▶ **Task prompt**:
All lines in the records that carry the string "content" are to be shown.

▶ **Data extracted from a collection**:
===
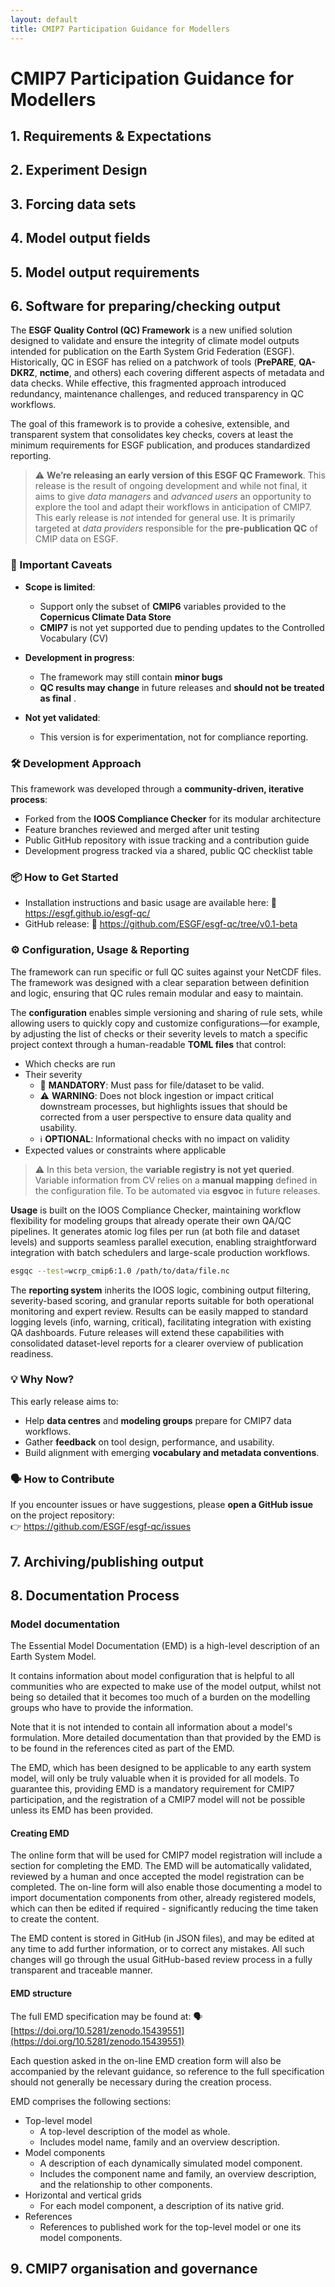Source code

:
 ```yaml
---
layout: default
title: CMIP7 Participation Guidance for Modellers
---
```


# CMIP7 Participation Guidance for Modellers

## 1. Requirements & Expectations
## 2.  Experiment Design
## 3.  Forcing data sets
## 4.  Model output fields
## 5. Model output requirements
## 6.  Software for preparing/checking output

The **ESGF Quality Control (QC) Framework** is a new unified solution designed to validate and ensure the integrity of climate model outputs intended for publication on the Earth System Grid Federation (ESGF).  
Historically, QC in ESGF has relied on a patchwork of tools (**PrePARE**, **QA-DKRZ**, **nctime**, and others) each covering different aspects of metadata and data checks. While effective, this fragmented approach introduced redundancy, maintenance challenges, and reduced transparency in QC workflows.  

The goal of this framework is to provide a cohesive, extensible, and transparent system that consolidates key checks, covers at least the minimum requirements for ESGF publication, and produces standardized reporting.

> ⚠️ **We’re releasing an **early version** of this ESGF QC Framework**. This release is the result of ongoing development and while not final, it aims to give *data managers* and *advanced users* an opportunity to explore the tool and adapt their workflows in anticipation of CMIP7. This early release is *not* intended for general use. It is primarily targeted at *data providers* responsible for the **pre-publication QC** of CMIP data on ESGF.

### 🚧 Important Caveats

- **Scope is limited**:  
  - Support only the subset of **CMIP6** variables provided to the **Copernicus Climate Data Store**
  - **CMIP7** is not yet supported due to pending updates to the Controlled Vocabulary (CV)

- **Development in progress**:  
  - The framework may still contain **minor bugs**  
  - **QC results may change** in future releases and **should not be treated as final** .

- **Not yet validated**:  
  - This version is for experimentation, not for compliance reporting.

### 🛠 Development Approach

This framework was developed through a **community-driven, iterative process**:

- Forked from the **IOOS Compliance Checker** for its modular architecture
- Feature branches reviewed and merged after unit testing  
- Public GitHub repository with issue tracking and a contribution guide
- Development progress tracked via a shared, public QC checklist table

### 📦 How to Get Started

- Installation instructions and basic usage are available here: 📘 https://esgf.github.io/esgf-qc/  
- GitHub release: 🔗 https://github.com/ESGF/esgf-qc/tree/v0.1-beta

### ⚙️ Configuration, Usage & Reporting

The framework can run specific or full QC suites against your NetCDF files. The framework was designed with a clear separation between definition and logic, ensuring that QC rules remain modular and easy to maintain.

The **configuration** enables simple versioning and sharing of rule sets, while allowing users to quickly copy and customize configurations—for example, by adjusting the list of checks or their severity levels to match a specific project context through a human-readable **TOML files** that control:
- Which checks are run
- Their severity
  - 🚫 **MANDATORY**: Must pass for file/dataset to be valid.
  - ⚠️ **WARNING**: Does not block ingestion or impact critical downstream processes, but highlights issues that should be corrected from a user perspective to ensure data quality and usability.
  - ℹ️ **OPTIONAL**: Informational checks with no impact on validity
- Expected values or constraints where applicable

> ⚠️ In this beta version, the **variable registry is not yet queried**. Variable information from CV relies on a **manual mapping** defined in the configuration file. To be automated via **esgvoc** in future releases.

**Usage** is built on the IOOS Compliance Checker, maintaining workflow flexibility for modeling groups that already operate their own QA/QC pipelines. It generates atomic log files per run (at both file and dataset levels) and supports seamless parallel execution, enabling straightforward integration with batch schedulers and large-scale production workflows. 
  ```bash
  esgqc --test=wcrp_cmip6:1.0 /path/to/data/file.nc
  ```

The **reporting system** inherits the IOOS logic, combining output filtering, severity-based scoring, and granular reports suitable for both operational monitoring and expert review. Results can be easily mapped to standard logging levels (info, warning, critical), facilitating integration with existing QA dashboards. Future releases will extend these capabilities with consolidated dataset-level reports for a clearer overview of publication readiness.

### 💡 Why Now?

This early release aims to:

- Help **data centres** and **modeling groups** prepare for CMIP7 data workflows.
- Gather **feedback** on tool design, performance, and usability.
- Build alignment with emerging **vocabulary and metadata conventions**.

### 🗣️ How to Contribute

If you encounter issues or have suggestions, please **open a GitHub issue** on the project repository:  
👉 https://github.com/ESGF/esgf-qc/issues

## 7.  Archiving/publishing output
## 8.  Documentation Process

### Model documentation

The Essential Model Documentation (EMD) is a high-level description of an Earth System Model.

It contains information about model configuration that is helpful to all communities who are expected to make use of the model output, whilst not being so detailed that it becomes too much of a burden on the modelling groups who have to provide the information.

Note that it is not intended to contain all information about a model's formulation.
More detailed documentation than that provided by the EMD is to be found in the references cited as part of the EMD.

The EMD, which has been designed to be applicable to any earth system model, will only be truly valuable when it is provided for all models.
To guarantee this, providing EMD is a mandatory requirement for CMIP7 participation, and the registration of a CMIP7 model will not be possible unless its EMD has been provided.

#### Creating EMD

The online form that will be used for CMIP7 model registration will include a section for completing the EMD.
The EMD will be automatically validated, reviewed by a human and once accepted the model registration can be completed.
The on-line form will also enable those documenting a model to import documentation components from other, already registered models, which can then be edited if required - significantly reducing the time taken to create the content.

The EMD content is stored in GitHub (in JSON files), and may be edited at any time to add further information, or to correct any mistakes. All such changes will go through the usual GitHub-based review process in a  fully transparent and traceable manner.

#### EMD structure

The full EMD specification may be found at:
🗣️ [https://doi.org/10.5281/zenodo.15439551](https://doi.org/10.5281/zenodo.15439551)

Each question asked in the on-line EMD creation form will also be accompanied by the relevant guidance, so reference to the full specification should not generally be necessary during the creation process.

EMD comprises the following sections:

- Top-level model
   - A top-level description of the model as whole.
   - Includes model name, family and an overview description.
- Model components
   - A description of each dynamically simulated model component.
   - Includes the component name and family, an overview description, and the relationship to other components.
- Horizontal and vertical grids
   - For each model component, a description of its native grid.
- References
   - References to published work for the top-level model or one its model components.


## 9.  CMIP7 organisation and governance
===
▶ **Solution to this problem**:
The on-line form will also enable those documenting a model to import documentation components from other, already registered models, which can then be edited if required - significantly reducing the time taken to create the content.
The EMD content is stored in GitHub (in JSON files), and may be edited at any time to add further information, or to correct any mistakes. All such changes will go through the usual GitHub-based review process in a  fully transparent and traceable manner.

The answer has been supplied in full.